Le renouvellement des objets
Les questions de la « consommation culturelle » et de la formation des goûts ont récemment été posées à nouveaux frais, à partir des changements liés à l’Internet dans l’accès à la culture ou des pratiques culturelles des enfants et adolescents (Détrez, 2014). Tout comme l’Internet a brouillé la frontière entre « production » et « consommation », les pratiques amateurs, jusque-là peu étudiées, révèlent un rapport « actif » à la culture qui intègre de multiples aspects de la vie sociale, amenant à reconsidérer la césure entre les pratiques culturelles et les autres (Vincent Dubois, Jean-Matthieu Méon, Emmanuel Pierru, Les Mondes de l’harmonie, 2009). Dans le prolongement de la question des « publics » et des modes d'appropriation socialement différenciés des produits culturels, tout un courant – composite – de recherche s'est développé autour de la question de leur réception (Isabelle Charpentier, Comment sont reçues les œuvres, 2006). Du travail critique construisant le sens particulier d'une œuvre à la mise en évidence des différents degrés d'attention des publics qui y sont exposés en passant par leurs réceptions internationales, les schémas trop simples (émetteur/récepteur) ont pu laisser place à une analyse plus nuancée et proche des pratiques de la mise en relation des œuvres et de leurs publics, et des « effets » des publics sur les œuvres aussi bien que des œuvres sur les publics.

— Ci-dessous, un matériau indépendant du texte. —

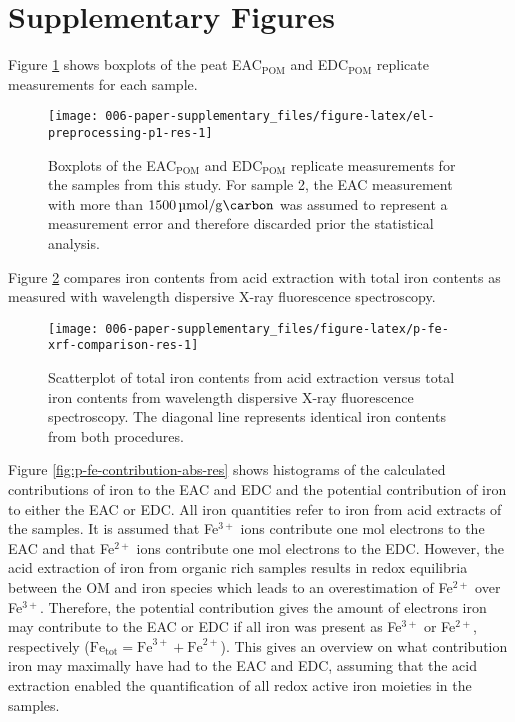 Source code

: \documentclass[draft,linenumbers]{agujournal2018}
\begin{document}
\clearpage

\section{Supplementary Figures}

Figure \ref{fig:el-preprocessing-p1-res} shows boxplots of the peat
EAC\(_\text{POM}\) and EDC\(_\text{POM}\) replicate measurements for
each sample.

\begin{figure}[H]

{\centering \texttt{[image: 006-paper-supplementary\_files/figure-latex/el-preprocessing-p1-res-1]} 

}

\caption{Boxplots of the EAC$_\text{POM}$ and EDC$_\text{POM}$ replicate measurements for the samples from this study. For sample 2, the EAC measurement with more than $\SI{1500}{\micro\mol\per\gram\carbon}$ was assumed to represent a measurement error and therefore discarded prior the statistical analysis.}\label{fig:el-preprocessing-p1-res}
\end{figure}

\clearpage

Figure \ref{fig:p-fe-xrf-comparison-res} compares iron contents from
acid extraction with total iron contents as measured with wavelength
dispersive X-ray fluorescence spectroscopy.

\begin{figure}[H]

{\centering \texttt{[image: 006-paper-supplementary\_files/figure-latex/p-fe-xrf-comparison-res-1]} 

}

\caption{Scatterplot of total iron contents from acid extraction versus total iron contents from wavelength dispersive X-ray fluorescence spectroscopy. The diagonal line represents identical iron contents from both procedures.}\label{fig:p-fe-xrf-comparison-res}
\end{figure}

Figure \ref{fig:p-fe-contribution-abs-res} shows histograms of the
calculated contributions of iron to the EAC and EDC and the potential
contribution of iron to either the EAC or EDC. All iron quantities refer
to iron from acid extracts of the samples. It is assumed that
Fe\(^{3+}\) ions contribute one mol electrons to the EAC and that
Fe\(^{2+}\) ions contribute one mol electrons to the EDC. However, the
acid extraction of iron from organic rich samples results in redox
equilibria between the OM and iron species which leads to an
overestimation of Fe\(^{2+}\) over Fe\(^{3+}\). Therefore, the potential
contribution gives the amount of electrons iron may contribute to the
EAC or EDC if all iron was present as Fe\(^{3+}\) or Fe\(^{2+}\),
respectively (\(\text{Fe}_\text{tot}=\text{Fe}^{3+} + \text{Fe}^{2+}\)).
This gives an overview on what contribution iron may maximally have had
to the EAC and EDC, assuming that the acid extraction enabled the
quantification of all redox active iron moieties in the samples.
\end{document}
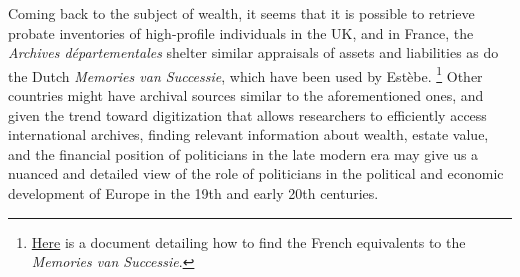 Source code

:     Coming back to the subject of wealth, it seems that it is possible to retrieve probate inventories of high-profile individuals in the UK, and in France, the \textit{Archives départementales} shelter similar appraisals of assets and liabilities as do the Dutch \textit{Memories van Successie}, which have been used by Estèbe.\autocite{estebe1982ministres, bottomley2019returns} \footnote{\href{https://archives.cd08.fr/arkotheque/client/ad_ardennes/_depot_arko/articles/1834/tables-des-successions-et-absences-_doc.pdf}{Here} is a document detailing how to find the French equivalents to the \textit{Memories van Successie}.} Other countries might have archival sources similar to the aforementioned ones, and given the trend toward digitization that allows researchers to efficiently access international archives, finding relevant information about wealth, estate value, and the financial position of politicians in the late modern era may give us a nuanced and detailed view of the role of politicians in the political and economic development of Europe in the 19th and early 20th centuries. 

%
%
\clearpage
\printbibliography

\clearpage





\clearpage


\clearpage


\clearpage


\clearpage

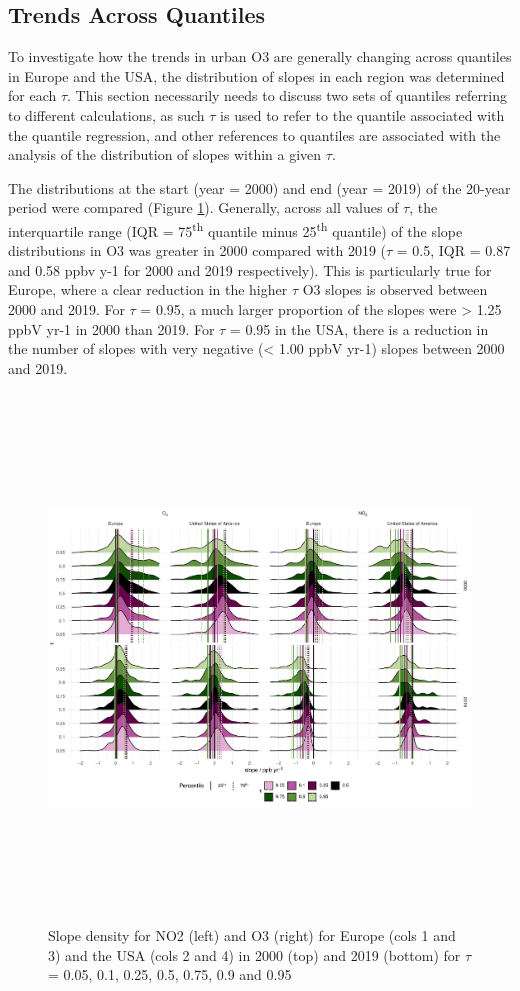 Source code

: \documentclass[journal abbreviation, manuscript]{copernicus}
\begin{document}
\subsection{Trends Across Quantiles} \label{sect:trends_across_quantiles}

To investigate how the trends in urban O3 are generally changing across quantiles in Europe and the USA, the distribution of slopes in each region was determined for each $\tau$. This section necessarily needs to discuss two sets of quantiles referring to different calculations, as such $\tau$ is used to refer to the quantile associated with the quantile regression, and other references to quantiles are associated with the analysis of the distribution of slopes within a given $\tau$.

The distributions at the start (year = 2000) and end (year = 2019) of the 20-year period were compared (Figure \ref{fig:ridgeplot}). Generally, across all values of $\tau$, the interquartile range (IQR = 75\textsuperscript{th} quantile minus 25\textsuperscript{th} quantile) of the slope distributions in O3 was greater in 2000 compared with 2019 ($\tau$ = 0.5, IQR = 0.87 and 0.58 ppbv y-1 for 2000 and 2019 respectively). This is particularly true for Europe, where a clear reduction in the higher $\tau$ O3 slopes is observed between 2000 and 2019. For $\tau$ = 0.95, a much larger proportion of the slopes were > 1.25 ppbV yr-1 in 2000 than 2019. For $\tau$ = 0.95 in the USA, there is a reduction in the number of slopes with very negative (< 1.00 ppbV yr-1) slopes between 2000 and 2019.

\begin{figure}
\includegraphics[height=14cm]{figures/f6_ridgelines.pdf}
\caption{Slope density for NO2 (left) and O3 (right) for Europe (cols 1 and 3) and the USA (cols 2 and 4) in 2000 (top) and 2019 (bottom) for $\tau$ = 0.05, 0.1, 0.25, 0.5, 0.75, 0.9 and 0.95}
\label{fig:ridgeplot}
\end{figure}
\end{document}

Parfois en lien avec la sociologie de la réception, les études sur la circulation internationale des œuvres ont également contribué à renouveler les approches. C'est en particulier le cas des études de sociologie de la traduction, au croisement d'une analyse des logiques éditoriales, des champs littéraires nationaux et de leurs relations et d'une sociologie des processus d'internationalisation (Gisèle Sapiro, 2008).
C'est également au carrefour de plusieurs problématiques que se sont développés de nombreux travaux sur les politiques culturelles (Vincent Dubois, 2012). Renouvelant la question classique des rapports entre art et politique, ces travaux éclairent aussi bien les conditions sociales de la création que la question des publics (la « démocratisation culturelle » et ses limites), en montrant ce qu'elles doivent à l'intervention des pouvoirs publics.
Enfin, l'analyse socioéconomique des professions artistiques et culturelles s'est renouvelée. Initialement engagée sous l'angle d'une étude morphologique des artistes, elle a été élargie aux différentes catégories de « médiateurs » culturels tels que les bibliothécaires, conservateurs de musée, administrateurs culturels, etc., (Vincent Dubois, La Culture comme vocation, 2013). Elle a également été prolongée par une sociologie de l'emploi, dans ce secteur généralement considéré comme atypique du point de vue du rapport au travail et des conditions d'emploi (Pierre-Michel Menger, 2014), et par la sociologie des mobilisations liées à ces conditions d’emploi, avec le cas des intermittents du spectacle (Jérémy Sinigaglia, Artistes, intermittents, précaires en lutte. Retour sur une mobilisation paradoxale, 2012).
Débats théoriques
Certains de ces nouveaux thèmes renvoient[...]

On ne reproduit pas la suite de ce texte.